Sociale robot rukt op tot in de slaapkamer
Robots maken het leven steeds gemakkelijker. Roomba stofzuigt, de robotmaaier houdt het gazon kort. Maar robots kunnen veel meer. Sterker, wetenschappers verwachten dat ze binnenkort zelfs de slaapkamer binnendringen.
Groen geverfd, op wielen, met twee uitpuilende ogen, een digitale glimlach en een megafoon leidt robot Frog toeristen rond in het koninklijke paleis in het Spaanse Sevilla. De robot reageert voortdurend op de gezichtsuitdrukkingen en lichaamstaal van de toeristen. Hun non-verbale reacties vertellen hem of ze nog zitten te wachten op meer informatie.
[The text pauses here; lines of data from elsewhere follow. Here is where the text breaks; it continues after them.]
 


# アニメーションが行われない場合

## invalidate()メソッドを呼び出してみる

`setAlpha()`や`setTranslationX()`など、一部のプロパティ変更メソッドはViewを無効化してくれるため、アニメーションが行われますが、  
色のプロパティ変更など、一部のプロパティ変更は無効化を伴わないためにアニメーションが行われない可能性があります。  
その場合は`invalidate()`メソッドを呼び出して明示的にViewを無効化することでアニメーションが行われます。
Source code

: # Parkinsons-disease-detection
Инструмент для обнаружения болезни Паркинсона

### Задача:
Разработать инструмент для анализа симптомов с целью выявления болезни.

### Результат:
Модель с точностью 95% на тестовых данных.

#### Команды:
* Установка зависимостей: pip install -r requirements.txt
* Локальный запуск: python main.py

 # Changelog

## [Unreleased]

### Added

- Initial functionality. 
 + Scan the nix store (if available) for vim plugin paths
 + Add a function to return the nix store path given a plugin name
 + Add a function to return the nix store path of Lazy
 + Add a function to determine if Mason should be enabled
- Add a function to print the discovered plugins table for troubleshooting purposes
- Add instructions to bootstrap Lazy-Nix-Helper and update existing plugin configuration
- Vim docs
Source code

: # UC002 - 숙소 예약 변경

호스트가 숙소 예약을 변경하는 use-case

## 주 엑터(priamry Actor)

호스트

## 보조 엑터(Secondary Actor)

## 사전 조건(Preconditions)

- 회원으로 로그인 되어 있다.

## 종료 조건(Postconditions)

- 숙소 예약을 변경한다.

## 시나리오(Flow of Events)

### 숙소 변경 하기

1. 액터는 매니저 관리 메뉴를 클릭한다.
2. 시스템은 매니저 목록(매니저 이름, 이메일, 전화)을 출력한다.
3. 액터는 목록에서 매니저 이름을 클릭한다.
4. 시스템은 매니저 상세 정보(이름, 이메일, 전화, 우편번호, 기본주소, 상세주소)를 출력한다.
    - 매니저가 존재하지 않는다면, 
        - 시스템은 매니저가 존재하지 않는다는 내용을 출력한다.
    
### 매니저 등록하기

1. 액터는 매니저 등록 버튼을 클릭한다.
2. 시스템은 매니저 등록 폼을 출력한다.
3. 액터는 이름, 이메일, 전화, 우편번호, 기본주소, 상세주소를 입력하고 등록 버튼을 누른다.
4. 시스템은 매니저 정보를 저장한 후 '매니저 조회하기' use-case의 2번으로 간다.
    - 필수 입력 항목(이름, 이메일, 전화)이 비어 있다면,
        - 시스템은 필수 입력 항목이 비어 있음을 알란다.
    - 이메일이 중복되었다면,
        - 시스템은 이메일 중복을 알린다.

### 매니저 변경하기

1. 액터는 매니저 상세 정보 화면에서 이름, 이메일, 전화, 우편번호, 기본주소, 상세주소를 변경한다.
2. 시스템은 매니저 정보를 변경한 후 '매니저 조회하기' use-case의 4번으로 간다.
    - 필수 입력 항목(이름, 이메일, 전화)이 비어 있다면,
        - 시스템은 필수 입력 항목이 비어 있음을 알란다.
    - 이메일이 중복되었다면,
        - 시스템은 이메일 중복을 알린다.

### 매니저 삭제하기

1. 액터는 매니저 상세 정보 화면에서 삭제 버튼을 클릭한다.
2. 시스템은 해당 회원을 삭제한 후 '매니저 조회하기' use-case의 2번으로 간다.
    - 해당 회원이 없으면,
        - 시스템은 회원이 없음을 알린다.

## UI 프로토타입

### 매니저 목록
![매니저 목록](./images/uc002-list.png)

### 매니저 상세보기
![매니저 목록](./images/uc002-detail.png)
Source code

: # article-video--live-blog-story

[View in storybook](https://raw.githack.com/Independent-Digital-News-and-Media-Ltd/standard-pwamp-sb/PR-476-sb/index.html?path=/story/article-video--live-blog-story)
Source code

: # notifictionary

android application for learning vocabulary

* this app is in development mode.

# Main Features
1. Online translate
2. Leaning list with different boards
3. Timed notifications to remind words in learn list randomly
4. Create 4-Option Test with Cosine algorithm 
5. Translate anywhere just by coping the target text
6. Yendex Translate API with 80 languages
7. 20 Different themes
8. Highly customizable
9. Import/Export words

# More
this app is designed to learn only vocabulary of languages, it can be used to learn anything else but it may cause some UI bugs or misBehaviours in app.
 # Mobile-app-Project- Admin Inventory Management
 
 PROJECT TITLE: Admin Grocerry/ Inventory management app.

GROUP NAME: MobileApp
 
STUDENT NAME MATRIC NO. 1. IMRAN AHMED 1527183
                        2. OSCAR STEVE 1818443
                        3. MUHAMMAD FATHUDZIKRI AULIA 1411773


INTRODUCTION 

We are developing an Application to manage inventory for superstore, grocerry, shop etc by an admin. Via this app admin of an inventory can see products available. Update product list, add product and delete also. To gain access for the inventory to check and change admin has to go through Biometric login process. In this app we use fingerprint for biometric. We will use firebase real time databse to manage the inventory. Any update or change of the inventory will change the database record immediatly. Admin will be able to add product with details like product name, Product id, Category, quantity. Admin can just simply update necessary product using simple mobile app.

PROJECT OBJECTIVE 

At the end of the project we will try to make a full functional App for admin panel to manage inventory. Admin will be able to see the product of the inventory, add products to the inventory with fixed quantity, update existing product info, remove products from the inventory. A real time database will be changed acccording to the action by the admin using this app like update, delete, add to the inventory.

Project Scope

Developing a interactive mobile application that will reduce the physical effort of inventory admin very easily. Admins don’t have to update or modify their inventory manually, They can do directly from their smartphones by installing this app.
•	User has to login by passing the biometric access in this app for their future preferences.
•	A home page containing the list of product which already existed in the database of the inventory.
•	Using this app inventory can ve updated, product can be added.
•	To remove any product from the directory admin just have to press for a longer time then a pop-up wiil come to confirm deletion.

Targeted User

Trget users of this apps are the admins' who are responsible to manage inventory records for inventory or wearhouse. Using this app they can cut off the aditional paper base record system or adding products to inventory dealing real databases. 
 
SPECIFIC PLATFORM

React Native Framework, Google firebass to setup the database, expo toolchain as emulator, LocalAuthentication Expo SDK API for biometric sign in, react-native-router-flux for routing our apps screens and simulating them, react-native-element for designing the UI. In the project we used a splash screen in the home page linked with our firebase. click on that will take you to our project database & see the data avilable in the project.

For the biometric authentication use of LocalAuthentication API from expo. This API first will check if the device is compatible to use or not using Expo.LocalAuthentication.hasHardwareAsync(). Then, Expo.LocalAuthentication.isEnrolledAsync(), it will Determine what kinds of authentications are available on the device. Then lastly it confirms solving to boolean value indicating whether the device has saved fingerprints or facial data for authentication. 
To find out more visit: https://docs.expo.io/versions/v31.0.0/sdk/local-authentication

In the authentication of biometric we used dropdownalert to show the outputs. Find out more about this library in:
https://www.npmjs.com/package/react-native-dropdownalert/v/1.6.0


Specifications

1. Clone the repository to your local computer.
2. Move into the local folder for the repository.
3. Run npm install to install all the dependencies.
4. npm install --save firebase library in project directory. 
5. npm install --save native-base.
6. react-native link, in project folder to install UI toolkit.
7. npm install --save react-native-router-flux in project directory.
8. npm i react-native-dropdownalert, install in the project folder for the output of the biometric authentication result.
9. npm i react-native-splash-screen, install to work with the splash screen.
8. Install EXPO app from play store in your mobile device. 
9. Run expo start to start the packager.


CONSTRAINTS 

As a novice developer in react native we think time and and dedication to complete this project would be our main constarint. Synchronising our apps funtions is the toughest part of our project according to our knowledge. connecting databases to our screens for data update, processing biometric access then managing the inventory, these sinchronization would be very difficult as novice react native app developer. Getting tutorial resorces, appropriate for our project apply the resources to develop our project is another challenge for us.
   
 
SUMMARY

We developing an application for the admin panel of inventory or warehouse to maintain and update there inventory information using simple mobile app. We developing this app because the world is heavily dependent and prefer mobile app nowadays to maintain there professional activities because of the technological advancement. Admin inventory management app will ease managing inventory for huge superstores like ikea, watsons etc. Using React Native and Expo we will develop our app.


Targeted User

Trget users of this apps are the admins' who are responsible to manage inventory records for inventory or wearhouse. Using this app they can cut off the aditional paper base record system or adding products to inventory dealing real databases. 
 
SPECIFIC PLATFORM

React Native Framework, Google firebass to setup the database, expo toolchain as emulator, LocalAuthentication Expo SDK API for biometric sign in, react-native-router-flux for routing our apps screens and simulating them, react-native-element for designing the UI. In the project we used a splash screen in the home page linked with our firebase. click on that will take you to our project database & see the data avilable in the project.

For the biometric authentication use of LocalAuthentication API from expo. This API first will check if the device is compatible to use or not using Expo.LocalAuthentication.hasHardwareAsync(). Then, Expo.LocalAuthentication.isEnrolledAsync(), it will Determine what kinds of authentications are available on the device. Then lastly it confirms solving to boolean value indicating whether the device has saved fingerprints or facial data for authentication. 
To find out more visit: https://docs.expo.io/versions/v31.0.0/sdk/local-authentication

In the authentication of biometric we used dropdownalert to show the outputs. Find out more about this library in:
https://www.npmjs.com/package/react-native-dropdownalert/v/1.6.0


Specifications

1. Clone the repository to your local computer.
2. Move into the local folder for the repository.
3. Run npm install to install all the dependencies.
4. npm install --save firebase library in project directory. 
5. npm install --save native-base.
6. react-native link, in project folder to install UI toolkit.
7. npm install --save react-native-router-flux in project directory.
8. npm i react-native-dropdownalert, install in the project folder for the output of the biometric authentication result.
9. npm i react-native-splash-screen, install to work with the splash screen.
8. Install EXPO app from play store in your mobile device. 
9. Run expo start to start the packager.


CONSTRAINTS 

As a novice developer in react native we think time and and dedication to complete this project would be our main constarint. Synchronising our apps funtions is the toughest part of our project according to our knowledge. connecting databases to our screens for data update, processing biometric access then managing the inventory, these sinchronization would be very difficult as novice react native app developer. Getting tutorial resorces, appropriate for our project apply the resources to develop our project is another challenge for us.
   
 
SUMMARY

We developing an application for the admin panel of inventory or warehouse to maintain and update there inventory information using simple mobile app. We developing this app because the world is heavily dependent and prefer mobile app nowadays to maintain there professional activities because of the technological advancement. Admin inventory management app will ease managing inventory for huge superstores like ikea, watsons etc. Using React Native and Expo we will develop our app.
Robot Spencer brengt op Schiphol reizigers naar hun gate. Ze kunnen hun ticket bij hem scannen, en Spencer loodst al zigzaggend tussen haastige zakenlieden en spelende kinderen de reizigers naar hun vliegtuig.
2019-02-10-katMA4-robot_-_CoWriter-4-FC_web
De meest geavanceerde sociale robot vandaag de dag is Pepper: 1,20 meter lang, van witte kunststof en rijdend op wieltjes. In Franse hypermarkten van Carréfour geeft Pepper wijnadvies. In New York verwelkomt hij klanten van een grote bank. In het Belgische Luik begeleidt de robot mensen naar de gewenste ziekenhuisafdeling. In het Smithsonian Museum in Washington DC fungeert Pepper als pratende gids. Op Utrecht CS verwelkomt de robot bezoekers van de Vodafonewinkel.
Pepper –20.000 euro per stuk– onderscheidt zich van veel andere mensachtige robots door een breed scala aan sensoren, tal van ingenieuze computeralgoritmen en een zelflerende vorm van kunstmatige intelligentie (zie ”Machine learning”). Met kunstmatige intelligentie kunnen robots steeds meer op intelligente wijze interacteren met mensen. Pepper spreekt bijvoorbeeld van huis uit twaalf talen, en krijgt er voortdurend nieuwe vaardigheden bij.
Ondanks hun ingenieuze techniek zijn sociale robots zoals Pepper, Frog en Spencer nog behoorlijk beperkt in hun mogelijkheden. „Machine learning ten spijt, het zal nog lang duren voor robots complexe gesprekken kunnen voeren”, schrijft Sebastiaan van de Water in zijn boek ”Sociale robots”.
2019-02-10-katMA4-robot_-_Pepper_vp_-4-FC_web
Commando
Sociale robots dringen langzamerhand overal door. Zozeer dat hoogleraar Tibor Bosse vorige maand tijdens zijn oratie aan de Radboud Universiteit pleitte voor de oprichting van een nieuw multidisciplinair vakgebied: sociale kunstmatige intelligentie.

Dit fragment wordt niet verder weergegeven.